Monday, March 31, 2014

Internet censorship will result in computer hacking

Censorship of the internet in the Gambia is causing other potential hazards, not only for the government but for the business community, hazards that will come to haunt them in the future in the form of lower government revenue from the ITC sub-sector, including the internet provider's bottom line.

Since the government's drive to block the extremely popular internet calling and messaging apps, like Skype, Viber and Vonage, there has been a flurry of underground activities, involving mainly young people, in learning the sinister trade of computer hacking.
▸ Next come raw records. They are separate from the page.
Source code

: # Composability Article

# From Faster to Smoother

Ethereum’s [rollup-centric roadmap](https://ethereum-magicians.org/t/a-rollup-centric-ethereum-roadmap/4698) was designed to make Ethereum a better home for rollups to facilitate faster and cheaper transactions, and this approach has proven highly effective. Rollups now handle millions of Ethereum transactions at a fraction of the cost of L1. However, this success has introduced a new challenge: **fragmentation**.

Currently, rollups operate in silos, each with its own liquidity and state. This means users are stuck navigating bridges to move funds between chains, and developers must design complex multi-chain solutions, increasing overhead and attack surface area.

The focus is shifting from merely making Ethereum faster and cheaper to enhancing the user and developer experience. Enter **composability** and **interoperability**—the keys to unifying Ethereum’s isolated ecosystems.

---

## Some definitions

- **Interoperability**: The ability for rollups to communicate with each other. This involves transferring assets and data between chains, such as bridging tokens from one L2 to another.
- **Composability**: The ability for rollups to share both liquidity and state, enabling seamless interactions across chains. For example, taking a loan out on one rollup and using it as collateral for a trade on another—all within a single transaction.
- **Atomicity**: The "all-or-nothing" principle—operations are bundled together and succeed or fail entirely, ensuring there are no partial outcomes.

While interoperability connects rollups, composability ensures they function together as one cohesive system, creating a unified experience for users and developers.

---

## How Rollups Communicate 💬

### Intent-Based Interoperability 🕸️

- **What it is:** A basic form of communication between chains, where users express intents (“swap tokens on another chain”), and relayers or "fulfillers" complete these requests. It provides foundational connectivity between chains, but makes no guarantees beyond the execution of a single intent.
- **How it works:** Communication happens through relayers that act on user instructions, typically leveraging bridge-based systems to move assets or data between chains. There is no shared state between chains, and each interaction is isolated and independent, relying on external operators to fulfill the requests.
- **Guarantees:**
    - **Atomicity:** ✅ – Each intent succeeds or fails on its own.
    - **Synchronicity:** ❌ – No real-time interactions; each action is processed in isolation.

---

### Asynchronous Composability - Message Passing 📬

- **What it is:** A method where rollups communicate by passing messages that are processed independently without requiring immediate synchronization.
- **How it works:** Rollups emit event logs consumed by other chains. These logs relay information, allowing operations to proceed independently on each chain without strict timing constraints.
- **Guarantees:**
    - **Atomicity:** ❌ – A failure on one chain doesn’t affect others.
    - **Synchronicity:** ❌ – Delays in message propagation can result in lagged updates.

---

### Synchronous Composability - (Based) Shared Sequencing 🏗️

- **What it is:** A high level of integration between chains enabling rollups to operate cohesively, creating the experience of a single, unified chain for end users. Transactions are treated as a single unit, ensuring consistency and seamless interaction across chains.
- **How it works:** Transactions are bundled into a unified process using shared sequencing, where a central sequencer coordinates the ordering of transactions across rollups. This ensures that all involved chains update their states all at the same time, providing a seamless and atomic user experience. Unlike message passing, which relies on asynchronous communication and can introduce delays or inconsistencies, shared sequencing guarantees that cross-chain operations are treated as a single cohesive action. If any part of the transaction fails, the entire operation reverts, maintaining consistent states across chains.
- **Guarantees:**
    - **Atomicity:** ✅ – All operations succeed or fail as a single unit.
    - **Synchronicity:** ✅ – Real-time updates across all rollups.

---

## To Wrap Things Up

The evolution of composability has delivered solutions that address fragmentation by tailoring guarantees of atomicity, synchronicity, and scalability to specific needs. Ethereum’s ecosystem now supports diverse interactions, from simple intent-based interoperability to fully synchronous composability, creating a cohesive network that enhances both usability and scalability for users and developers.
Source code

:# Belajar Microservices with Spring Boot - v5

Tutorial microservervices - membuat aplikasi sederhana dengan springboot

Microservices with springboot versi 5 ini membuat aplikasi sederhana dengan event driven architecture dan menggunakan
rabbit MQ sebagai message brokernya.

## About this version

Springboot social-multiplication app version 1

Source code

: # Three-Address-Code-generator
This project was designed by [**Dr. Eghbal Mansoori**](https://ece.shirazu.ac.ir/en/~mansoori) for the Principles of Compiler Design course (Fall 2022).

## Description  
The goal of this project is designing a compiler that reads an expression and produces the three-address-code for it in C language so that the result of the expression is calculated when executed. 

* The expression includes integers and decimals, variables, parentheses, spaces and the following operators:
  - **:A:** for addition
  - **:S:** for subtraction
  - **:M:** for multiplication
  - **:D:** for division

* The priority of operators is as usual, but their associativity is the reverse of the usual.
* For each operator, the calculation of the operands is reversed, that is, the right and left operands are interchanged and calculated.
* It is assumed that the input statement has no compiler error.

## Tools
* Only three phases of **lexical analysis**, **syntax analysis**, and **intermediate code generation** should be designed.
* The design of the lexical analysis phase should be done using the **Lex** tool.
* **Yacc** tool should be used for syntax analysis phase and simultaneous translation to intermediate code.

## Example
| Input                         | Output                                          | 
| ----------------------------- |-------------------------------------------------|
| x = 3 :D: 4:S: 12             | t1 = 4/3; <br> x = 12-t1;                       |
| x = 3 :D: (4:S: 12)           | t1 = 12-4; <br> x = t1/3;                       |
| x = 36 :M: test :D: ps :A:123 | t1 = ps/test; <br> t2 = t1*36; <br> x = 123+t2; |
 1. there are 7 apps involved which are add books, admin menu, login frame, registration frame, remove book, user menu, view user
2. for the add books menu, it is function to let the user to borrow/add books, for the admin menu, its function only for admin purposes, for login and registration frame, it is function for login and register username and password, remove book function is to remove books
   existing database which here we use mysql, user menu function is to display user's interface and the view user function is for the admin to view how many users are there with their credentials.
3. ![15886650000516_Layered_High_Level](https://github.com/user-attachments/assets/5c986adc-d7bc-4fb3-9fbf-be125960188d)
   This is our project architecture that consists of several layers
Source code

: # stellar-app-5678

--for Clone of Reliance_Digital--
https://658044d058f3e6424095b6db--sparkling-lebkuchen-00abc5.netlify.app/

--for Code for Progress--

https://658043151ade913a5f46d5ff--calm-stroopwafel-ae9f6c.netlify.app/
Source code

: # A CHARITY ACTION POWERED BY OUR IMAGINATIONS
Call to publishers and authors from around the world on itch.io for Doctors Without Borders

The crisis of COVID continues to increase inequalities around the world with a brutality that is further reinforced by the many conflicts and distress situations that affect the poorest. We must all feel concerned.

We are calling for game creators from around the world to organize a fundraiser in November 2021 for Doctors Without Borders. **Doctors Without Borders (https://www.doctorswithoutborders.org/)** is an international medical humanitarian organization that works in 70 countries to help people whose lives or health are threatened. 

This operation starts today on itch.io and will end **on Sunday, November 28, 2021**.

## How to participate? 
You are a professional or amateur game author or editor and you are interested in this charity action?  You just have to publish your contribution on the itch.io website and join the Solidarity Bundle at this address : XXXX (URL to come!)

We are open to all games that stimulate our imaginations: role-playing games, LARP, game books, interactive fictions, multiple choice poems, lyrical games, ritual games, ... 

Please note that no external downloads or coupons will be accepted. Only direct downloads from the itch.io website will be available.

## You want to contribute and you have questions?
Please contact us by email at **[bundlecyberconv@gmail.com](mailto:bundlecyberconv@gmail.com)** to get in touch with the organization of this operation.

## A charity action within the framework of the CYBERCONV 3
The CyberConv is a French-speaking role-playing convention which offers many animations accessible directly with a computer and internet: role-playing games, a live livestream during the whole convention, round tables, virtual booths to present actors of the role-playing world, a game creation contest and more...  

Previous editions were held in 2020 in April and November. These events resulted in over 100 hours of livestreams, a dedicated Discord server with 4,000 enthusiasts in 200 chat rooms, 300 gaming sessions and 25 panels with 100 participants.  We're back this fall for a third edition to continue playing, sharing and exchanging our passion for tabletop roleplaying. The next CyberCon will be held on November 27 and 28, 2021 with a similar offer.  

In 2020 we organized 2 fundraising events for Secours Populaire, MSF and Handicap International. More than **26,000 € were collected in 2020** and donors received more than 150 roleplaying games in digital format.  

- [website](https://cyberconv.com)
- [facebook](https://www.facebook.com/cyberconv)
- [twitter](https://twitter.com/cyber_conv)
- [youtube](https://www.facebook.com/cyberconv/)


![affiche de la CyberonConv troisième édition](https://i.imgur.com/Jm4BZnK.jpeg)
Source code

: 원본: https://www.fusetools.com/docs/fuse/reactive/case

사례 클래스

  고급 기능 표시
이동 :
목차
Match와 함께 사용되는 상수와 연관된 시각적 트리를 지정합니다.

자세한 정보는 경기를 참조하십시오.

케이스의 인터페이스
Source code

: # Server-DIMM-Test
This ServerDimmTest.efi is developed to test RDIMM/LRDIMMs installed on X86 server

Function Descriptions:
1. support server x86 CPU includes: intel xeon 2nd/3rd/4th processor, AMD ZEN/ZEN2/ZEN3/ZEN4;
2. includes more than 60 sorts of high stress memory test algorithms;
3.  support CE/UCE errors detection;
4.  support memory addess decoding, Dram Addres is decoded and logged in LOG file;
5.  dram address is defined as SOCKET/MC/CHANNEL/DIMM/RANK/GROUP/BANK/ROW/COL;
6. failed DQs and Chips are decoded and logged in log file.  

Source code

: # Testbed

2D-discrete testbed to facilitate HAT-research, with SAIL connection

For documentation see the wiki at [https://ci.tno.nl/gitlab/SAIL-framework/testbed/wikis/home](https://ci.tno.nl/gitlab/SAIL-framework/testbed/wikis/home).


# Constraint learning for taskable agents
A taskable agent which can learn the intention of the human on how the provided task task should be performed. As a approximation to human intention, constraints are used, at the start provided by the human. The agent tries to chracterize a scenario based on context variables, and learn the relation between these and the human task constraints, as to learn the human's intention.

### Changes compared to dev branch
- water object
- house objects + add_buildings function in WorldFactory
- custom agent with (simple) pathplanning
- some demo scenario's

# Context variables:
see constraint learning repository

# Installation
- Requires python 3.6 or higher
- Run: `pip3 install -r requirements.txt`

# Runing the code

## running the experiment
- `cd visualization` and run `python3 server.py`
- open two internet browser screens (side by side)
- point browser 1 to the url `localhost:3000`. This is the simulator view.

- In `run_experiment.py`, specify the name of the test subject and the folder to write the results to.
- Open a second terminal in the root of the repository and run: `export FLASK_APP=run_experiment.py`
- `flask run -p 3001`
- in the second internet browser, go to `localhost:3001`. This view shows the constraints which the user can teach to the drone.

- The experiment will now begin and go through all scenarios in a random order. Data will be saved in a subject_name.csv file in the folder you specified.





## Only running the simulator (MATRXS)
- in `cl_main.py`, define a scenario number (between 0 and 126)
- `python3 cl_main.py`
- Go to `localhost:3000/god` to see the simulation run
These young men and women have parents and friends who live abroad and they use these applications to reduce the cost of accessing the internet.  Now they see a government they once supported turning against them by making it difficult to access useful application.

Internet censorship disproportionately affects young people because they  use modern communication tools more than their parents or grand parents.  It is incomprehensible that the regime cannot see this, especially when Gambian youth formed the backbone of the ruling party's base support.  That support is eroding faster than ever imagined, partly as a result of what they see as government's heavy handedness.  They are a frustrated group of young voters who are resorting to other measures to have access to the internet and the calling and messaging applications.

Realizing the potential dangers of the new policy, the government spokesperson tried to distance the Jammeh regime from the blocking of Skype and similar applications by suggesting that the idea was the internet operators.  Privately, internet providers are vehemently denying the charge, and are quick to point out that it the very same government spokesperson who denied that there was any blockage of the internet.  As a private operator opined "he (the government spokesperson) speaks from both sides of his mouth, so don't mind him."

Computer hacking is a threat to both government and the private sector.  It is a potential source of cyber criminality, resulting from a shortsighted policy of a government obsessed with controlling information.  The new policy, as we have said in earlier blogs, has unintended consequences with far greater threat to The Gambia than those posed by Syke, Viber and Vonage.  The internet providers, as well as business community in general, are worried about the effects of these futile attempts to block access that requires huge resources in a struggling economy.